Each line in the records below, from the one that contains "We should stress" to the one that contains "Hence, at first", should be reproduced exactly, the first and last included.

--

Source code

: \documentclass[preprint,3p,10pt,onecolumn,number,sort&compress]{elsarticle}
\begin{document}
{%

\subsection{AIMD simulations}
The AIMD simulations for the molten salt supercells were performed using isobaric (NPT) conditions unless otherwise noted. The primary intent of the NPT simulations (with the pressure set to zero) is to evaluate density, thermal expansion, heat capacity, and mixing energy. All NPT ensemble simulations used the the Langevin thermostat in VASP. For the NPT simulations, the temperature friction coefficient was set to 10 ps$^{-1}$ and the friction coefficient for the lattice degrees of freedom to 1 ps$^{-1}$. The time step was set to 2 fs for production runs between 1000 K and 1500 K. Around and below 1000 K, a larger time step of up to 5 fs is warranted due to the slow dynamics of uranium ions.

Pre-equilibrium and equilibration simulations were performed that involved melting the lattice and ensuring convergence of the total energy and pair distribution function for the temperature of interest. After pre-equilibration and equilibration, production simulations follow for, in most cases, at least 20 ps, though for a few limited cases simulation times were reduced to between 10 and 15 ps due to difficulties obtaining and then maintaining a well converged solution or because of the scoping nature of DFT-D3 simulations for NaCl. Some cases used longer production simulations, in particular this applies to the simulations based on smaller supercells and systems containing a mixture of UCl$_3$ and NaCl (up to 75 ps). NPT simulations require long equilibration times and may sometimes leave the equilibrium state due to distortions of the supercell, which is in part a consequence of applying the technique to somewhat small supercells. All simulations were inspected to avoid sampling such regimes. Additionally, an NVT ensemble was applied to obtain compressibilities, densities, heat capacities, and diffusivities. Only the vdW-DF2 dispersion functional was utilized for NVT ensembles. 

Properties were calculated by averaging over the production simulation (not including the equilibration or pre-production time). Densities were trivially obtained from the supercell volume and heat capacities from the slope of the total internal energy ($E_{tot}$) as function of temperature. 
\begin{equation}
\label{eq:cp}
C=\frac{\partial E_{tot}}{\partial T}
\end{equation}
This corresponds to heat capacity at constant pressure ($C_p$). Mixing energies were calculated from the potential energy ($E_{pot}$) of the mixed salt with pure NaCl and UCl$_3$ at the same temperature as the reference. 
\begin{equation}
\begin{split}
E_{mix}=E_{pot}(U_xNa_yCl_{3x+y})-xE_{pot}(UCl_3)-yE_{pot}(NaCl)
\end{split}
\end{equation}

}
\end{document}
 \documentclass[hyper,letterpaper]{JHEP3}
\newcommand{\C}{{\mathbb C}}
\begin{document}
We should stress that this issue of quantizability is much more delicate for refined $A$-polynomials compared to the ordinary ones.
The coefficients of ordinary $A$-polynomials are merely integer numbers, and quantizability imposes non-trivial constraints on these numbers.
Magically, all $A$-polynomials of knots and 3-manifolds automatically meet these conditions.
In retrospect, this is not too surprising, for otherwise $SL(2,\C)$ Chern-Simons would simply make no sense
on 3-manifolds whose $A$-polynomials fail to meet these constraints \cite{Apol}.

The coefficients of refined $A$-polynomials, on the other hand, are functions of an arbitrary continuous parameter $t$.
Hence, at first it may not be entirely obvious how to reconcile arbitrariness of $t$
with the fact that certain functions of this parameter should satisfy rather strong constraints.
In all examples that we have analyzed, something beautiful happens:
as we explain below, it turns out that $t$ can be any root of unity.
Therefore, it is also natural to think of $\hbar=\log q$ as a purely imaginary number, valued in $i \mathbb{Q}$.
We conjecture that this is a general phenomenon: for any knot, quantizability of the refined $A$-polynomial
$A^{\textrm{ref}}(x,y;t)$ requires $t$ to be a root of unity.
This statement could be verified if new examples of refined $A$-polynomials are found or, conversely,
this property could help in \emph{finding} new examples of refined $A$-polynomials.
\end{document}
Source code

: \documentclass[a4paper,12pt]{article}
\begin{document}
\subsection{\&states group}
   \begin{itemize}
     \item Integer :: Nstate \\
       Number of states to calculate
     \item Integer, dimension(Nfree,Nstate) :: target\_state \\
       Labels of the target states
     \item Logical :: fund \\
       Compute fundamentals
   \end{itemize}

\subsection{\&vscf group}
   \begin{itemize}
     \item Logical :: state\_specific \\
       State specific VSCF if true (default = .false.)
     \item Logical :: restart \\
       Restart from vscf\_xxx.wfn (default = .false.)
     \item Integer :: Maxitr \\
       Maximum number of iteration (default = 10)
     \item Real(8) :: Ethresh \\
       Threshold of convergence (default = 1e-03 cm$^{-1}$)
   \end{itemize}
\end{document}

--

_Your response_
We should stress that this issue of quantizability is much more delicate for refined $A$-polynomials compared to the ordinary ones.
The coefficients of ordinary $A$-polynomials are merely integer numbers, and quantizability imposes non-trivial constraints on these numbers.
Magically, all $A$-polynomials of knots and 3-manifolds automatically meet these conditions.
In retrospect, this is not too surprising, for otherwise $SL(2,\C)$ Chern-Simons would simply make no sense
on 3-manifolds whose $A$-polynomials fail to meet these constraints \cite{Apol}.

The coefficients of refined $A$-polynomials, on the other hand, are functions of an arbitrary continuous parameter $t$.
Hence, at first it may not be entirely obvious how to reconcile arbitrariness of $t$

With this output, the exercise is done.